Dillana menunduk dan menangis dalam diam "gue pacaran sama dia dua tahun Kak, dan kita udah nikah selama sebulan. Gue pikir, setelah dia nikahin gue dia bakal berubah, setidaknya anggap gue ada...tapi dia tetap kayak gitu, tetap anggap gue gak kasat mata. Kadang gue berfikir buat nyerah, tapi ini beda, kita bukan pacar tapi suami-isteri"
"gue netral, gue gak belain lo ataupun dia. Lo harus bicarain ini sama dia, jangan lo pendam sendiri"

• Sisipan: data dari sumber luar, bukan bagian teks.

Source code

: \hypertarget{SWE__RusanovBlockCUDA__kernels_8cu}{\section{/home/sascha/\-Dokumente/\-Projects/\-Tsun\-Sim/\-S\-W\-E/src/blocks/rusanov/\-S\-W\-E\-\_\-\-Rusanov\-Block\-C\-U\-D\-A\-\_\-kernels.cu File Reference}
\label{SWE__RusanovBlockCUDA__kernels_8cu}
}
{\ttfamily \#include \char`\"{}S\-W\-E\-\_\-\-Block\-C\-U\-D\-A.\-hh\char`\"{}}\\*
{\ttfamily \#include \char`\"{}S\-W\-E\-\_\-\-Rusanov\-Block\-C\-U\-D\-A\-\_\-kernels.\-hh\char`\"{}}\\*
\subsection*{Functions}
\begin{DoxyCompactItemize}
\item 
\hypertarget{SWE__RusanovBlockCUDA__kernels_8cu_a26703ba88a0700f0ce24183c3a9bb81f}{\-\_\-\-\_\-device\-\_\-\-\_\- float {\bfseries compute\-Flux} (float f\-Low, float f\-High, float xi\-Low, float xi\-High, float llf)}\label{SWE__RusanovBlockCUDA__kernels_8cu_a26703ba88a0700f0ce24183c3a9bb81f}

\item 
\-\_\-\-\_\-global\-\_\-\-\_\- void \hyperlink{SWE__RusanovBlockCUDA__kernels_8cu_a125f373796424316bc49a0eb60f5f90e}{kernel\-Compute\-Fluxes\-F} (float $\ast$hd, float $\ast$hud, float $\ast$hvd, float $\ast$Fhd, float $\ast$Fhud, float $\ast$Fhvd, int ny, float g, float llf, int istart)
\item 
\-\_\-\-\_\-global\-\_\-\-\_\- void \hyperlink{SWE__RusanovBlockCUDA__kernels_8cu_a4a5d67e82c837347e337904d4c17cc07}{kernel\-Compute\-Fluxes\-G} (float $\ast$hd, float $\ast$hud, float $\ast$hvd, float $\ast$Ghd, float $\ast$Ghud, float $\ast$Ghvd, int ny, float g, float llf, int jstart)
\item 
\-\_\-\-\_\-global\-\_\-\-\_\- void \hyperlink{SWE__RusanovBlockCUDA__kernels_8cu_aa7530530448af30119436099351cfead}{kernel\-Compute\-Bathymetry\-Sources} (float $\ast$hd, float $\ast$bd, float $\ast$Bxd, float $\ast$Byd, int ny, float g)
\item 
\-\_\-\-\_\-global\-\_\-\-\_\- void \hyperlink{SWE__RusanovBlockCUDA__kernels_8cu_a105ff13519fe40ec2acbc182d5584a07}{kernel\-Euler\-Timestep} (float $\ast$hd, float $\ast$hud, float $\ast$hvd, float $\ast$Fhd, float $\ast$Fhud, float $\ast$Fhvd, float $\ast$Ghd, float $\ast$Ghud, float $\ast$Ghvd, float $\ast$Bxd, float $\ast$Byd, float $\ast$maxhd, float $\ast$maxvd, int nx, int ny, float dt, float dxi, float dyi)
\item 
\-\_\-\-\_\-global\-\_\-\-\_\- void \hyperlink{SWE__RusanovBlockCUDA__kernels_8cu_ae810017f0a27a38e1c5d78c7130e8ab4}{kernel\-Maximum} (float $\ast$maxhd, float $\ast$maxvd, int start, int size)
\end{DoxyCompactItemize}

"udah, tadi gue ngomong sama dia, tapi dia pergi dan balik-balik udah tepar" Dillana terkekeh pelan, Gio meringis melihatnya.
"gue balik ya, gak enak udah malam. Kalo ada apa-apa lo bisa curhat sama Arsy ataupun gue. Jangan sungkan" Gio mengacak rambut Dillana dan berlalu. Karena ia tak tau harus berbicara apa dengan gadis itu.
Dillana masuk kekamar dan mendengus melihat keadaan Aldino, ia mengambil bantal dan selimut, kembali keluar kamar dan tidur di sofa. Malam ini, malam yang sangat menyedihkan untuknya.
***
tag
KAMU SEDANG MEMBACA
My Destiny [✔️]
RomanceAku fikir dia adalah takdirku. Karena jujur aku sungguh mencintainya sejak lama. Aku sangat menunggu akan hal ini. Kami menikah, dia menikahiku. Aku pikir karena memang dia mencintaiku. Ternyata aku salah, aku hanya menjadi tamengnya. Dan dia tak pe...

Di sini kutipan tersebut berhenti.